**The problem:**
From the records below, please repeat exactly the line that has "- Negative Skew(Left", the line that has "### The Trolley Dilemma", and every line between them, and nothing else.

**Items listed in a dataset:**
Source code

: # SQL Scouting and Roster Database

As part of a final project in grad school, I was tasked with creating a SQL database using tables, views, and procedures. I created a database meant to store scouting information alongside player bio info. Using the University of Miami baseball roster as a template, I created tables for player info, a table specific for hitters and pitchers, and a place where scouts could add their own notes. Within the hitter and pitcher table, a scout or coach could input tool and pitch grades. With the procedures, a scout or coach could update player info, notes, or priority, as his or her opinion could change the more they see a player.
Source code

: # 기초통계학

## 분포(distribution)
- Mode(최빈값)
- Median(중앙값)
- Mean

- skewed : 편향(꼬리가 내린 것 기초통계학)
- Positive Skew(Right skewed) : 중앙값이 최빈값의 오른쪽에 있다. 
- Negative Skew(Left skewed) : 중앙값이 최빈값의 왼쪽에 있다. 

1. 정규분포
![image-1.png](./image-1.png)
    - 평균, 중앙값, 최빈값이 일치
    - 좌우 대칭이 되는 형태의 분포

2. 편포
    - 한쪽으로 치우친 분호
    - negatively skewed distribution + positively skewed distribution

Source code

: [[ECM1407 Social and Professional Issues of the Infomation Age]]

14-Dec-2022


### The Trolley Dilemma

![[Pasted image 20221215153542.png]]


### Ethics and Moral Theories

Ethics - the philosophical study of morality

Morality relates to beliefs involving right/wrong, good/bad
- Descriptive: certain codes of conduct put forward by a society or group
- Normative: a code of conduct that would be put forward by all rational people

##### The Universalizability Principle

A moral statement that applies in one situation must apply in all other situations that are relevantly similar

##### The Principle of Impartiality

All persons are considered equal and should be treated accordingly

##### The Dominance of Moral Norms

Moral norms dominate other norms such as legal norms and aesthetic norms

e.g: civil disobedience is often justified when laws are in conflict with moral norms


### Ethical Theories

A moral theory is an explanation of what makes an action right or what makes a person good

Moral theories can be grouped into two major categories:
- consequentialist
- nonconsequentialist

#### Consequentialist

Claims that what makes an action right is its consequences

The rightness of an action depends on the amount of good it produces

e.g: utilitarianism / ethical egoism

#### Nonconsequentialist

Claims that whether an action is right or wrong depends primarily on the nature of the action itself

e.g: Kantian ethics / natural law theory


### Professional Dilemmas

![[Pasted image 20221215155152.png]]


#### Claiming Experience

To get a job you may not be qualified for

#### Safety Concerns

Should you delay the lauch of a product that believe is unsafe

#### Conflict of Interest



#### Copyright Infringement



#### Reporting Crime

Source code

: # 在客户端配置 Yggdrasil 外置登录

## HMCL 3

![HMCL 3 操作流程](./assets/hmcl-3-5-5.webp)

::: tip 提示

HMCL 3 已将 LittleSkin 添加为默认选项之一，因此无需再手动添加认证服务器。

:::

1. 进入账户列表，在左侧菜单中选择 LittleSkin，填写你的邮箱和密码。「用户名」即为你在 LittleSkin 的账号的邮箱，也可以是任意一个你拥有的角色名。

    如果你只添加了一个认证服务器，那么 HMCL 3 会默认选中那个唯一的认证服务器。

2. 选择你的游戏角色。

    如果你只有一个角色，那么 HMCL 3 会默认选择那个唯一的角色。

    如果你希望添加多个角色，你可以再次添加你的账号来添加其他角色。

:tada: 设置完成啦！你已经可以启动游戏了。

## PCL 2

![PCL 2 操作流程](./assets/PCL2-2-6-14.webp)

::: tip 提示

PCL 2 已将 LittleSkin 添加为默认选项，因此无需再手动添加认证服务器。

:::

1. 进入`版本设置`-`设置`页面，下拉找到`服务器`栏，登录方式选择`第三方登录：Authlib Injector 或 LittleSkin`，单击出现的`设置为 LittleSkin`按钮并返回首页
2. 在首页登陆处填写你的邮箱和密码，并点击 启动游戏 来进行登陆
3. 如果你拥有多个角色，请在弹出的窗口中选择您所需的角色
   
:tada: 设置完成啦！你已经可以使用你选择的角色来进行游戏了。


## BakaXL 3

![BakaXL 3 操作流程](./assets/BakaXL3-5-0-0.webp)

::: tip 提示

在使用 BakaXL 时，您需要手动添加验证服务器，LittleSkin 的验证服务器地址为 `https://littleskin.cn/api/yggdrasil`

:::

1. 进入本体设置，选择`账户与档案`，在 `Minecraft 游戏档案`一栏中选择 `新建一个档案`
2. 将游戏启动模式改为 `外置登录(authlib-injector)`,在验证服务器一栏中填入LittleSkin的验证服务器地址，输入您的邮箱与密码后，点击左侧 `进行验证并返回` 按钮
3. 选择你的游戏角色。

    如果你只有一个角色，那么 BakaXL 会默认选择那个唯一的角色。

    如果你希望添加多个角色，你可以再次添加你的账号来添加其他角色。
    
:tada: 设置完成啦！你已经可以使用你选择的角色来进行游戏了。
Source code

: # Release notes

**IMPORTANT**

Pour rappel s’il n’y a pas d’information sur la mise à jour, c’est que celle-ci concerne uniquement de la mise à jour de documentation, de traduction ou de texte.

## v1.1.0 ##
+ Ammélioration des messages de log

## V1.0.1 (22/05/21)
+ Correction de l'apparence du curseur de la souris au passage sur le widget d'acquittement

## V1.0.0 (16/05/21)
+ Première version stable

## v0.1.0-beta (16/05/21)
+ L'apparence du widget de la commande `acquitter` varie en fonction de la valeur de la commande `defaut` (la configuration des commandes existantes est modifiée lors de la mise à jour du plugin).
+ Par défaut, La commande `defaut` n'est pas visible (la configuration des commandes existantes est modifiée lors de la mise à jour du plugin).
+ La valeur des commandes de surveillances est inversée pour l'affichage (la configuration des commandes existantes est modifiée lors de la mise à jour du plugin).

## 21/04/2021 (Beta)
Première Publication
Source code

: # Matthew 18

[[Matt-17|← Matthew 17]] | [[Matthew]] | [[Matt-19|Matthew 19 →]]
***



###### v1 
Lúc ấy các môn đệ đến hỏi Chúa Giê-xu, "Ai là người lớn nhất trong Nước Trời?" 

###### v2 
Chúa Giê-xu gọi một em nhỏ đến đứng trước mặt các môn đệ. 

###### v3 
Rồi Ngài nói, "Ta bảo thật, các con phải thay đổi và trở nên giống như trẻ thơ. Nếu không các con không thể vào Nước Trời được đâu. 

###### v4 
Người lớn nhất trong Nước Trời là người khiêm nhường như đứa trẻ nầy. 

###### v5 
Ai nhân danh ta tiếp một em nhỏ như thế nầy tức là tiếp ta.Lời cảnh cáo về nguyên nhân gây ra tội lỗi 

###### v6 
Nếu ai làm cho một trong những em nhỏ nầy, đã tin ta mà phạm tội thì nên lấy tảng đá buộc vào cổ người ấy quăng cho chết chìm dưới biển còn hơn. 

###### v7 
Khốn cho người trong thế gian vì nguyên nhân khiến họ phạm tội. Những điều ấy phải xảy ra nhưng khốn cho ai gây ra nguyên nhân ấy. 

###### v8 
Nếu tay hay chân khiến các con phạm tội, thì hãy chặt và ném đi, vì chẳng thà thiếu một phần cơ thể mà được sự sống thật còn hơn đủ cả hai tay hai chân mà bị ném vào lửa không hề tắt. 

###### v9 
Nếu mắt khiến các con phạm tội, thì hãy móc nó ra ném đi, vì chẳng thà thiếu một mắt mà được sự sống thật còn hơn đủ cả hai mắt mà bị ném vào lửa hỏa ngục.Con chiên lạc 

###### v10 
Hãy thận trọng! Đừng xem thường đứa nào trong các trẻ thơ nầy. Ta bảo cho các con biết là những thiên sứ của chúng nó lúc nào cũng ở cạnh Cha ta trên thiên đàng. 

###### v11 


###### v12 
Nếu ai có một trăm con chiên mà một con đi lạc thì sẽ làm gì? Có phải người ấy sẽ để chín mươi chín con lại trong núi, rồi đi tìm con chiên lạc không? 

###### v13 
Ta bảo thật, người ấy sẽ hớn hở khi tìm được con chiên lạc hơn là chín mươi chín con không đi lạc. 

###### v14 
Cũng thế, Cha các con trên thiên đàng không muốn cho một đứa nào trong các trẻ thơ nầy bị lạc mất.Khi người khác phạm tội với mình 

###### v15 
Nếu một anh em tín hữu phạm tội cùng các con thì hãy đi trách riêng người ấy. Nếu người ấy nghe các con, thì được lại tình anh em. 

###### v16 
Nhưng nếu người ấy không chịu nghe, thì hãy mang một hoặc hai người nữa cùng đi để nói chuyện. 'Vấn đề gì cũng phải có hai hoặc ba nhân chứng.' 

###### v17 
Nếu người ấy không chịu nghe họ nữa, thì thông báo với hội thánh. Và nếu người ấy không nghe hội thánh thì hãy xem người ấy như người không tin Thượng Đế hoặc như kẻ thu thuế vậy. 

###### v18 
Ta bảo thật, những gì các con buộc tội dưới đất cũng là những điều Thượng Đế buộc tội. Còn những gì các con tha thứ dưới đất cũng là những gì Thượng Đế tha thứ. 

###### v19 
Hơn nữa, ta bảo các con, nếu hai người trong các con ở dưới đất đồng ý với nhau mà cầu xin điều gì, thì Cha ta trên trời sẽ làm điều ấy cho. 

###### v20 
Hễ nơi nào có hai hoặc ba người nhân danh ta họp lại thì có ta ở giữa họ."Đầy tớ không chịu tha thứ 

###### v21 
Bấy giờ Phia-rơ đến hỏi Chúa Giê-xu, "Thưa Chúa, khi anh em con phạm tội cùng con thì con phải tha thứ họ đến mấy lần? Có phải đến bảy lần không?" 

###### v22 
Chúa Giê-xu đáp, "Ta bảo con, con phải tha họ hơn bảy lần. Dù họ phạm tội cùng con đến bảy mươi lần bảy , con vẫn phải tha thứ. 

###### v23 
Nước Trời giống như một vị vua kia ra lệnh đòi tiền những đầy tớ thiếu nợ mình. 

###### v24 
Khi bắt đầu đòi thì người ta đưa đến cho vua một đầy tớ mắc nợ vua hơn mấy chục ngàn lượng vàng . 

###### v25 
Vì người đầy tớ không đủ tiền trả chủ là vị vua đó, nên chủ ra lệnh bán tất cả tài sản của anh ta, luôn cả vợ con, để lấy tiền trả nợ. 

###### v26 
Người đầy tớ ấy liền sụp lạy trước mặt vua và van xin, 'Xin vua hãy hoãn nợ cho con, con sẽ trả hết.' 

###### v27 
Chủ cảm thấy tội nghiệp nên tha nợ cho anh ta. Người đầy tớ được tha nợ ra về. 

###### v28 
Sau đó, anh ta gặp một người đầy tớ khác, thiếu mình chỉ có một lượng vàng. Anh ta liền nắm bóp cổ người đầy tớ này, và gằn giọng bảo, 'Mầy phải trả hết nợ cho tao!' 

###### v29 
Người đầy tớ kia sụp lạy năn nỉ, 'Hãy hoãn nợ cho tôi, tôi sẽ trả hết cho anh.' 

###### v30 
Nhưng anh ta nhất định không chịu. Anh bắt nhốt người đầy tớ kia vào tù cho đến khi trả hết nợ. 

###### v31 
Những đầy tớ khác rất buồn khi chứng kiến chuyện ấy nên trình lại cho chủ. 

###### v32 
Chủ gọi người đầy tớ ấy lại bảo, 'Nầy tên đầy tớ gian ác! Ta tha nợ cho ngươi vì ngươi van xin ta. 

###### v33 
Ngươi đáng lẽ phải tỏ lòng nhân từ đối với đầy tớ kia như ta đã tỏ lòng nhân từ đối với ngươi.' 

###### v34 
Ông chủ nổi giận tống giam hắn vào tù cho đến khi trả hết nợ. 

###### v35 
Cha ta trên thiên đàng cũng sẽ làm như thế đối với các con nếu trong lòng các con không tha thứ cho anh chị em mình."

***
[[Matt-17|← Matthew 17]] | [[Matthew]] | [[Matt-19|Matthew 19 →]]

**Exercise output:**
- Negative Skew(Left skewed) : 중앙값이 최빈값의 왼쪽에 있다. 

1. 정규분포
![image-1.png](./image-1.png)
    - 평균, 중앙값, 최빈값이 일치
    - 좌우 대칭이 되는 형태의 분포

2. 편포
    - 한쪽으로 치우친 분호
    - negatively skewed distribution + positively skewed distribution

Source code

: [[ECM1407 Social and Professional Issues of the Infomation Age]]

14-Dec-2022


### The Trolley Dilemma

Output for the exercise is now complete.